◆ REQUIREMENT
Only the lines containing the string "GVLVXXY" are needed; copy all of them from the listing.

○ ○ ○

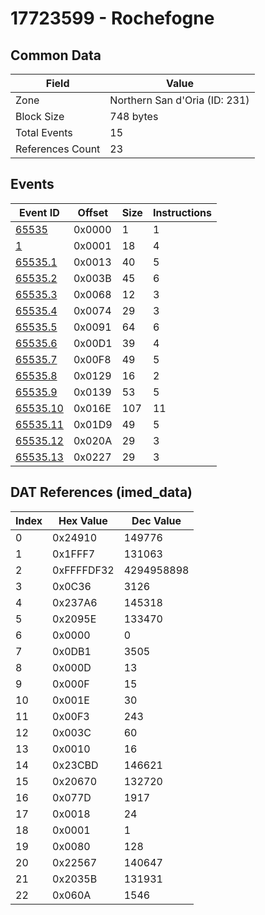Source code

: # 17723599 - Rochefogne

## Common Data

| Field            | Value                         |
|------------------|-------------------------------|
| Zone             | Northern San d'Oria (ID: 231) |
| Block Size       | 748 bytes                     |
| Total Events     | 15                            |
| References Count | 23                            |

## Events

| Event ID                  | Offset   |   Size |   Instructions |
|---------------------------|----------|--------|----------------|
| [65535](./65535.md)       | 0x0000   |      1 |              1 |
| [1](./1.md)               | 0x0001   |     18 |              4 |
| [65535.1](./65535.1.md)   | 0x0013   |     40 |              5 |
| [65535.2](./65535.2.md)   | 0x003B   |     45 |              6 |
| [65535.3](./65535.3.md)   | 0x0068   |     12 |              3 |
| [65535.4](./65535.4.md)   | 0x0074   |     29 |              3 |
| [65535.5](./65535.5.md)   | 0x0091   |     64 |              6 |
| [65535.6](./65535.6.md)   | 0x00D1   |     39 |              4 |
| [65535.7](./65535.7.md)   | 0x00F8   |     49 |              5 |
| [65535.8](./65535.8.md)   | 0x0129   |     16 |              2 |
| [65535.9](./65535.9.md)   | 0x0139   |     53 |              5 |
| [65535.10](./65535.10.md) | 0x016E   |    107 |             11 |
| [65535.11](./65535.11.md) | 0x01D9   |     49 |              5 |
| [65535.12](./65535.12.md) | 0x020A   |     29 |              3 |
| [65535.13](./65535.13.md) | 0x0227   |     29 |              3 |

## DAT References (imed_data)

|   Index | Hex Value   |   Dec Value |
|---------|-------------|-------------|
|       0 | 0x24910     |      149776 |
|       1 | 0x1FFF7     |      131063 |
|       2 | 0xFFFFDF32  |  4294958898 |
|       3 | 0x0C36      |        3126 |
|       4 | 0x237A6     |      145318 |
|       5 | 0x2095E     |      133470 |
|       6 | 0x0000      |           0 |
|       7 | 0x0DB1      |        3505 |
|       8 | 0x000D      |          13 |
|       9 | 0x000F      |          15 |
|      10 | 0x001E      |          30 |
|      11 | 0x00F3      |         243 |
|      12 | 0x003C      |          60 |
|      13 | 0x0010      |          16 |
|      14 | 0x23CBD     |      146621 |
|      15 | 0x20670     |      132720 |
|      16 | 0x077D      |        1917 |
|      17 | 0x0018      |          24 |
|      18 | 0x0001      |           1 |
|      19 | 0x0080      |         128 |
|      20 | 0x22567     |      140647 |
|      21 | 0x2035B     |      131931 |
|      22 | 0x060A      |        1546 |
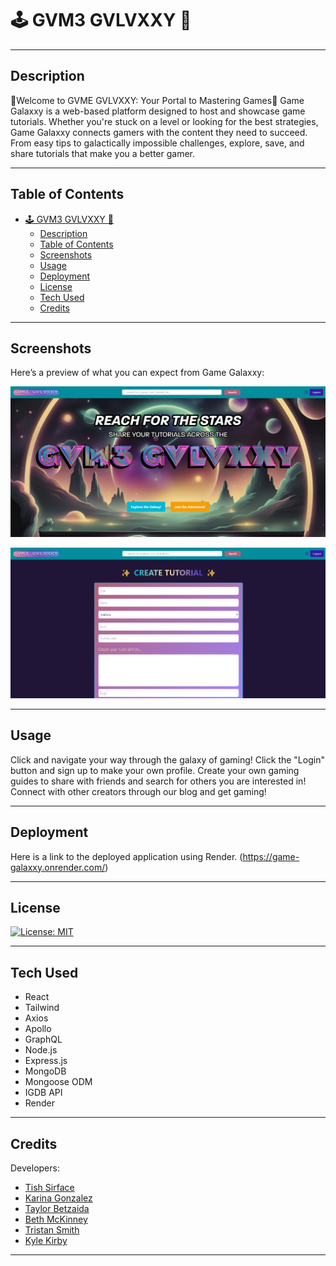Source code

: # 🕹️ GVM3 GVLVXXY 🌌

___

## Description
🌟Welcome to GVME GVLVXXY: Your Portal to Mastering Games🌟
Game Galaxxy is a web-based platform designed to host and showcase game tutorials. Whether you're stuck on a level or looking for the best strategies, Game Galaxxy connects gamers with the content they need to succeed. From easy tips to galactically impossible challenges, explore, save, and share tutorials that make you a better gamer.

___

## Table of Contents
- [🕹️ GVM3 GVLVXXY 🌌](#️-gvm3-gvlvxxy-)
  - [Description](#description)
  - [Table of Contents](#table-of-contents)
  - [Screenshots](#screenshots)
  - [Usage](#usage)
  - [Deployment](#deployment)
  - [License](#license)
  - [Tech Used](#tech-used)
  - [Credits](#credits)

___

## Screenshots
Here’s a preview of what you can expect from Game Galaxxy:

![Homescreen](client/public/images/screenshots/img.png)

![Tutorial](client/public/images/screenshots/img2.png)
___

## Usage

Click and navigate your way through the galaxy of gaming! Click the "Login" button and sign up to make your own profile. Create your own gaming guides to share with friends and search for others you are interested in! Connect with other creators through our blog and get gaming!
___

## Deployment

Here is a link to the deployed application using Render.
(https://game-galaxxy.onrender.com/) 
___

## License

[![License: MIT](https://img.shields.io/badge/License-MIT-yellow.svg)](https://opensource.org/licenses/MIT)

___

## Tech Used

- React
- Tailwind
- Axios
- Apollo
- GraphQL
- Node.js
- Express.js
- MongoDB
- Mongoose ODM
- IGDB API
- Render
___

## Credits

Developers:
- [Tish Sirface](https://github.com/ThisTish)
- [Karina Gonzalez](https://github.com/2023kgl)
- [Taylor Betzaida](https://github.com/Betzaida96)
- [Beth McKinney](https://github.com/macbetthh)
- [Tristan Smith](https://github.com/TristanSmith63)
- [Kyle Kirby](https://github.com/TheKyleKirby)

___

○ ○ ○

◆ REPLY TO THE EXERCISE
: # 🕹️ GVM3 GVLVXXY 🌌
🌟Welcome to GVME GVLVXXY: Your Portal to Mastering Games🌟
- [🕹️ GVM3 GVLVXXY 🌌](#️-gvm3-gvlvxxy-)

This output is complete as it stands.